### Work item
A verbatim reproduction of every entry is the expected answer.
......
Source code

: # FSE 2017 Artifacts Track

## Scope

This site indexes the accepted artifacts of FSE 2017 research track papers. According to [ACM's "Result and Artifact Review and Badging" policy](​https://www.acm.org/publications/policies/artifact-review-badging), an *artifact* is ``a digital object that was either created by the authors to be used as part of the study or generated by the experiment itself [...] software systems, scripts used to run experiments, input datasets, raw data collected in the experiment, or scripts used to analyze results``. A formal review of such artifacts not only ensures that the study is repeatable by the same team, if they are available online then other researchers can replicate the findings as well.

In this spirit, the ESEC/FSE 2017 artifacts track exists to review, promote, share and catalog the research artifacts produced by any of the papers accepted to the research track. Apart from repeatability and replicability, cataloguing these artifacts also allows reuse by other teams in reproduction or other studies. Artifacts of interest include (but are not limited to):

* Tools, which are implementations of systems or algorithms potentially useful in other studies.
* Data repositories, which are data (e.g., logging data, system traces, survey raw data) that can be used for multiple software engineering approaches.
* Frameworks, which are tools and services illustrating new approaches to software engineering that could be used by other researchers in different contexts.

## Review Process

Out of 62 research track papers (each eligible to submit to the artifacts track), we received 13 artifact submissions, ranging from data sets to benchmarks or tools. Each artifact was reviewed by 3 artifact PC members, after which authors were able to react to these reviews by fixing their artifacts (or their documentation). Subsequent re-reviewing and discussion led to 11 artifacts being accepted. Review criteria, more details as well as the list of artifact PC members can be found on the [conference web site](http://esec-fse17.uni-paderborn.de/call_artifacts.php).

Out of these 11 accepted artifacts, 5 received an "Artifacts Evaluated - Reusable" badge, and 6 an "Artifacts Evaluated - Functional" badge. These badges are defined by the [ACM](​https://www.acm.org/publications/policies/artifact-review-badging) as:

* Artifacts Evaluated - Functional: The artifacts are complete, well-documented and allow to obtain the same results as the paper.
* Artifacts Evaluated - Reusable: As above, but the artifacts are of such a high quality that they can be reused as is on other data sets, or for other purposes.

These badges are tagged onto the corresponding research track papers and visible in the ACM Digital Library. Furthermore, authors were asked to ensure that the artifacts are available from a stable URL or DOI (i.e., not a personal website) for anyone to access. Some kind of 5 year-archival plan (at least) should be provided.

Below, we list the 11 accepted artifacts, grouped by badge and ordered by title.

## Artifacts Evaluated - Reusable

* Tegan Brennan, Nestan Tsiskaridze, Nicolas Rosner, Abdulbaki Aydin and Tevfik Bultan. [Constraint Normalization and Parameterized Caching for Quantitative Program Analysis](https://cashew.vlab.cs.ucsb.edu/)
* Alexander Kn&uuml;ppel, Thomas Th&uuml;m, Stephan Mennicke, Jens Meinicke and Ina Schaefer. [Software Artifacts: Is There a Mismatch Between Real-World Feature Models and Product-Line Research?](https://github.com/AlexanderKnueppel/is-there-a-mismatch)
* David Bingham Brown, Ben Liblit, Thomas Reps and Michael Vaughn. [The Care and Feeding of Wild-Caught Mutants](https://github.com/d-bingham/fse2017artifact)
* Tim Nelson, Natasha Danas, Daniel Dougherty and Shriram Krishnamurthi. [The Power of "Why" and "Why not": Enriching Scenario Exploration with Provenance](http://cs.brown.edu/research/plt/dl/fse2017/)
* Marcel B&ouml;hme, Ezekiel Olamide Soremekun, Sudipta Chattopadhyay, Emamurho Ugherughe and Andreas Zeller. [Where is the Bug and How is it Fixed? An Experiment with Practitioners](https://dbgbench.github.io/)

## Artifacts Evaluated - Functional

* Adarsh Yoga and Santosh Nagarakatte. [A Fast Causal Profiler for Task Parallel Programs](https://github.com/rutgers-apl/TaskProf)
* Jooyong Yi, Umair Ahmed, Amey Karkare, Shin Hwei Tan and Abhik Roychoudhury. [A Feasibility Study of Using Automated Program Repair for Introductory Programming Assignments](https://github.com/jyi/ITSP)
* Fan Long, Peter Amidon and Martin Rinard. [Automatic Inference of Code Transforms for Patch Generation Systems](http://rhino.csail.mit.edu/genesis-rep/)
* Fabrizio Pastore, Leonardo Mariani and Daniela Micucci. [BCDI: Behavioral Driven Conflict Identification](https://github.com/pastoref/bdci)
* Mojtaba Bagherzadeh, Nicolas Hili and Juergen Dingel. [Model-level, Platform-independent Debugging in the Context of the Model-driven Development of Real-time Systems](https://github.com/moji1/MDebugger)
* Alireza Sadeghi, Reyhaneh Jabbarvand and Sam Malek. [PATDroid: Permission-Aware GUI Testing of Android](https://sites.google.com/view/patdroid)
......
### Response to this task
Source code

: # FSE 2017 Artifacts Track

## Scope

This site indexes the accepted artifacts of FSE 2017 research track papers. According to [ACM's "Result and Artifact Review and Badging" policy](​https://www.acm.org/publications/policies/artifact-review-badging), an *artifact* is ``a digital object that was either created by the authors to be used as part of the study or generated by the experiment itself [...] software systems, scripts used to run experiments, input datasets, raw data collected in the experiment, or scripts used to analyze results``. A formal review of such artifacts not only ensures that the study is repeatable by the same team, if they are available online then other researchers can replicate the findings as well.

In this spirit, the ESEC/FSE 2017 artifacts track exists to review, promote, share and catalog the research artifacts produced by any of the papers accepted to the research track. Apart from repeatability and replicability, cataloguing these artifacts also allows reuse by other teams in reproduction or other studies. Artifacts of interest include (but are not limited to):

* Tools, which are implementations of systems or algorithms potentially useful in other studies.
* Data repositories, which are data (e.g., logging data, system traces, survey raw data) that can be used for multiple software engineering approaches.
* Frameworks, which are tools and services illustrating new approaches to software engineering that could be used by other researchers in different contexts.

## Review Process

Out of 62 research track papers (each eligible to submit to the artifacts track), we received 13 artifact submissions, ranging from data sets to benchmarks or tools. Each artifact was reviewed by 3 artifact PC members, after which authors were able to react to these reviews by fixing their artifacts (or their documentation). Subsequent re-reviewing and discussion led to 11 artifacts being accepted. Review criteria, more details as well as the list of artifact PC members can be found on the [conference web site](http://esec-fse17.uni-paderborn.de/call_artifacts.php).

Out of these 11 accepted artifacts, 5 received an "Artifacts Evaluated - Reusable" badge, and 6 an "Artifacts Evaluated - Functional" badge. These badges are defined by the [ACM](​https://www.acm.org/publications/policies/artifact-review-badging) as:

* Artifacts Evaluated - Functional: The artifacts are complete, well-documented and allow to obtain the same results as the paper.
* Artifacts Evaluated - Reusable: As above, but the artifacts are of such a high quality that they can be reused as is on other data sets, or for other purposes.

These badges are tagged onto the corresponding research track papers and visible in the ACM Digital Library. Furthermore, authors were asked to ensure that the artifacts are available from a stable URL or DOI (i.e., not a personal website) for anyone to access. Some kind of 5 year-archival plan (at least) should be provided.

Below, we list the 11 accepted artifacts, grouped by badge and ordered by title.

## Artifacts Evaluated - Reusable

* Tegan Brennan, Nestan Tsiskaridze, Nicolas Rosner, Abdulbaki Aydin and Tevfik Bultan. [Constraint Normalization and Parameterized Caching for Quantitative Program Analysis](https://cashew.vlab.cs.ucsb.edu/)
* Alexander Kn&uuml;ppel, Thomas Th&uuml;m, Stephan Mennicke, Jens Meinicke and Ina Schaefer. [Software Artifacts: Is There a Mismatch Between Real-World Feature Models and Product-Line Research?](https://github.com/AlexanderKnueppel/is-there-a-mismatch)
* David Bingham Brown, Ben Liblit, Thomas Reps and Michael Vaughn. [The Care and Feeding of Wild-Caught Mutants](https://github.com/d-bingham/fse2017artifact)
* Tim Nelson, Natasha Danas, Daniel Dougherty and Shriram Krishnamurthi. [The Power of "Why" and "Why not": Enriching Scenario Exploration with Provenance](http://cs.brown.edu/research/plt/dl/fse2017/)
* Marcel B&ouml;hme, Ezekiel Olamide Soremekun, Sudipta Chattopadhyay, Emamurho Ugherughe and Andreas Zeller. [Where is the Bug and How is it Fixed? An Experiment with Practitioners](https://dbgbench.github.io/)

## Artifacts Evaluated - Functional

* Adarsh Yoga and Santosh Nagarakatte. [A Fast Causal Profiler for Task Parallel Programs](https://github.com/rutgers-apl/TaskProf)
* Jooyong Yi, Umair Ahmed, Amey Karkare, Shin Hwei Tan and Abhik Roychoudhury. [A Feasibility Study of Using Automated Program Repair for Introductory Programming Assignments](https://github.com/jyi/ITSP)
* Fan Long, Peter Amidon and Martin Rinard. [Automatic Inference of Code Transforms for Patch Generation Systems](http://rhino.csail.mit.edu/genesis-rep/)
* Fabrizio Pastore, Leonardo Mariani and Daniela Micucci. [BCDI: Behavioral Driven Conflict Identification](https://github.com/pastoref/bdci)
* Mojtaba Bagherzadeh, Nicolas Hili and Juergen Dingel. [Model-level, Platform-independent Debugging in the Context of the Model-driven Development of Real-time Systems](https://github.com/moji1/MDebugger)
* Alireza Sadeghi, Reyhaneh Jabbarvand and Sam Malek. [PATDroid: Permission-Aware GUI Testing of Android](https://sites.google.com/view/patdroid)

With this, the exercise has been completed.